→ TASK OBJECTIVE:
Only the lines from the one containing "Following the results" through the one containing "In brief, extracted" should be printed, exactly as they appear below, with both ends included.

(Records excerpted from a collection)

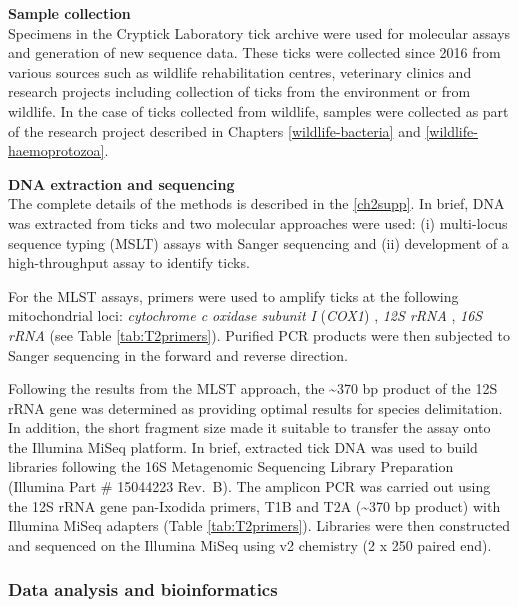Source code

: \documentclass[a4paper, nobind]{templates/ociamthesis}
\begin{document}
\textbf{Sample collection}\\
Specimens in the Cryptick Laboratory tick archive were used for molecular assays and generation of new sequence data.
These ticks were collected since 2016 from various sources such as wildlife rehabilitation centres, veterinary clinics and research projects including collection of ticks from the environment or from wildlife.
In the case of ticks collected from wildlife, samples were collected as part of the research project described in Chapters \ref{wildlife-bacteria} and \ref{wildlife-haemoprotozoa}.

\textbf{DNA extraction and sequencing}\\
The complete details of the methods is described in the \ref{ch2supp}.
In brief, DNA was extracted from ticks and two molecular approaches were used: (i) multi-locus sequence typing (MSLT) assays with Sanger sequencing and (ii) development of a high-throughput assay to identify ticks.

For the MLST assays, primers were used to amplify ticks at the following mitochondrial loci: \emph{cytochrome c oxidase subunit I} (\emph{COX1}) \autocite{songPhylogeneticPhylogeographicRelationships2011}, \emph{12S rRNA} \autocite{beatiAnalysisSystematicRelationships2001}, \emph{16S rRNA} \autocite{lvDevelopmentDNABarcoding2014} (see Table \ref{tab:T2primers}).
Purified PCR products were then subjected to Sanger sequencing in the forward and reverse direction.

Following the results from the MLST approach, the \textasciitilde370 bp product of the 12S rRNA gene was determined as providing optimal results for species delimitation.
In addition, the short fragment size made it suitable to transfer the assay onto the Illumina MiSeq platform.
In brief, extracted tick DNA was used to build libraries following the 16S Metagenomic Sequencing Library Preparation (Illumina Part \# 15044223 Rev.~B).
The amplicon PCR was carried out using the 12S rRNA gene pan-Ixodida primers, T1B and T2A \autocite{beatiAnalysisSystematicRelationships2001} (\textasciitilde370 bp product) with Illumina MiSeq adapters (Table \ref{tab:T2primers}).
Libraries were then constructed and sequenced on the Illumina MiSeq using v2 chemistry (2 x 250 paired end).

\hypertarget{data-analysis-and-bioinformatics}{%
\subsubsection{Data analysis and bioinformatics}\label{data-analysis-and-bioinformatics}}
\end{document}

→ RESPONSE:
Following the results from the MLST approach, the \textasciitilde370 bp product of the 12S rRNA gene was determined as providing optimal results for species delimitation.
In addition, the short fragment size made it suitable to transfer the assay onto the Illumina MiSeq platform.
In brief, extracted tick DNA was used to build libraries following the 16S Metagenomic Sequencing Library Preparation (Illumina Part \# 15044223 Rev.~B).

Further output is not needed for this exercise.